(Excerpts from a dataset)
------------------------
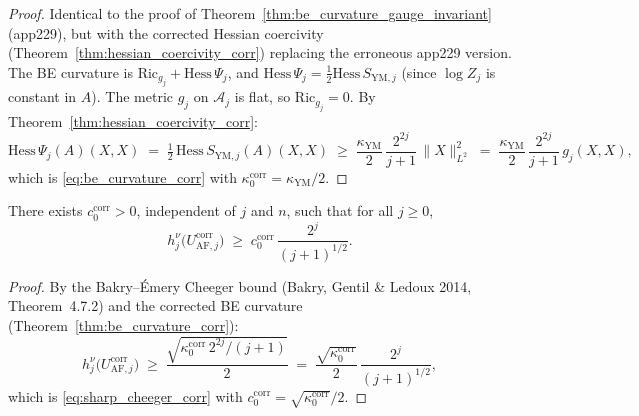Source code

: \begin{proof}
Identical to the proof of
Theorem~\ref{thm:be_curvature_gauge_invariant} (app229), but with
the corrected Hessian coercivity
(Theorem~\ref{thm:hessian_coercivity_corr}) replacing the
erroneous app229 version. The BE curvature is
$\mathrm{Ric}_{g_{j}}+\mathrm{Hess}\,\Psi_{j}$, and
$\mathrm{Hess}\,\Psi_{j}=\tfrac{1}{2}\mathrm{Hess}\,S_{\mathrm{YM},j}$
(since $\log Z_{j}$ is constant in $A$). The metric
$g_{j}$ on $\mathcal{A}_{j}$ is flat, so $\mathrm{Ric}_{g_{j}}=0$.
By Theorem~\ref{thm:hessian_coercivity_corr}:
\begin{equation*}
  \mathrm{Hess}\,\Psi_{j}(A)(X,X)
  \;=\;\tfrac{1}{2}\,\mathrm{Hess}\,S_{\mathrm{YM},j}(A)(X,X)
  \;\ge\;\frac{\kappa_{\mathrm{YM}}}{2}\,\frac{2^{2j}}{j+1}\,
  \|X\|_{L^{2}}^{2}
  \;=\;\frac{\kappa_{\mathrm{YM}}}{2}\,\frac{2^{2j}}{j+1}\,
  g_{j}(X,X),
\end{equation*}
which is \eqref{eq:be_curvature_corr} with
$\kappa_{0}^{\mathrm{corr}}=\kappa_{\mathrm{YM}}/2$.
\end{proof}

\begin{theorem}
\label{thm:sharp_cheeger_corr}
There exists $c_{0}^{\mathrm{corr}}>0$, independent of $j$ and
$n$, such that for all $j\ge 0$,
\begin{equation}
\label{eq:sharp_cheeger_corr}
  h_{j}^{\nu}\bigl(U_{\mathrm{AF},j}^{\mathrm{corr}}\bigr)
  \;\ge\;c_{0}^{\mathrm{corr}}\,\frac{2^{j}}{(j+1)^{1/2}}.
\end{equation}
\end{theorem}

\begin{proof}
By the Bakry--\'Emery Cheeger bound
(Bakry, Gentil \& Ledoux 2014, Theorem~4.7.2) and the corrected
BE curvature (Theorem~\ref{thm:be_curvature_corr}):
\begin{equation*}
  h_{j}^{\nu}\bigl(U_{\mathrm{AF},j}^{\mathrm{corr}}\bigr)
  \;\ge\;\frac{\sqrt{\kappa_{0}^{\mathrm{corr}}\,2^{2j}/(j+1)}}{2}
  \;=\;\frac{\sqrt{\kappa_{0}^{\mathrm{corr}}}}{2}\,
  \frac{2^{j}}{(j+1)^{1/2}},
\end{equation*}
which is \eqref{eq:sharp_cheeger_corr} with
$c_{0}^{\mathrm{corr}}=\sqrt{\kappa_{0}^{\mathrm{corr}}}/2$.
\end{proof}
------------------------
PROBLEM TO WORK ON » Reproduce the data exactly, please, and omit its pictures.

RESPONSE AREA »
Source code

: \begin{proof}
Identical to the proof of
Theorem~\ref{thm:be_curvature_gauge_invariant} (app229), but with
the corrected Hessian coercivity
(Theorem~\ref{thm:hessian_coercivity_corr}) replacing the
erroneous app229 version. The BE curvature is
$\mathrm{Ric}_{g_{j}}+\mathrm{Hess}\,\Psi_{j}$, and
$\mathrm{Hess}\,\Psi_{j}=\tfrac{1}{2}\mathrm{Hess}\,S_{\mathrm{YM},j}$
(since $\log Z_{j}$ is constant in $A$). The metric
$g_{j}$ on $\mathcal{A}_{j}$ is flat, so $\mathrm{Ric}_{g_{j}}=0$.
By Theorem~\ref{thm:hessian_coercivity_corr}:
\begin{equation*}
  \mathrm{Hess}\,\Psi_{j}(A)(X,X)
  \;=\;\tfrac{1}{2}\,\mathrm{Hess}\,S_{\mathrm{YM},j}(A)(X,X)
  \;\ge\;\frac{\kappa_{\mathrm{YM}}}{2}\,\frac{2^{2j}}{j+1}\,
  \|X\|_{L^{2}}^{2}
  \;=\;\frac{\kappa_{\mathrm{YM}}}{2}\,\frac{2^{2j}}{j+1}\,
  g_{j}(X,X),
\end{equation*}
which is \eqref{eq:be_curvature_corr} with
$\kappa_{0}^{\mathrm{corr}}=\kappa_{\mathrm{YM}}/2$.
\end{proof}

\begin{theorem}
\label{thm:sharp_cheeger_corr}
There exists $c_{0}^{\mathrm{corr}}>0$, independent of $j$ and
$n$, such that for all $j\ge 0$,
\begin{equation}
\label{eq:sharp_cheeger_corr}
  h_{j}^{\nu}\bigl(U_{\mathrm{AF},j}^{\mathrm{corr}}\bigr)
  \;\ge\;c_{0}^{\mathrm{corr}}\,\frac{2^{j}}{(j+1)^{1/2}}.
\end{equation}
\end{theorem}

\begin{proof}
By the Bakry--\'Emery Cheeger bound
(Bakry, Gentil \& Ledoux 2014, Theorem~4.7.2) and the corrected
BE curvature (Theorem~\ref{thm:be_curvature_corr}):
\begin{equation*}
  h_{j}^{\nu}\bigl(U_{\mathrm{AF},j}^{\mathrm{corr}}\bigr)
  \;\ge\;\frac{\sqrt{\kappa_{0}^{\mathrm{corr}}\,2^{2j}/(j+1)}}{2}
  \;=\;\frac{\sqrt{\kappa_{0}^{\mathrm{corr}}}}{2}\,
  \frac{2^{j}}{(j+1)^{1/2}},
\end{equation*}
which is \eqref{eq:sharp_cheeger_corr} with
$c_{0}^{\mathrm{corr}}=\sqrt{\kappa_{0}^{\mathrm{corr}}}/2$.
\end{proof}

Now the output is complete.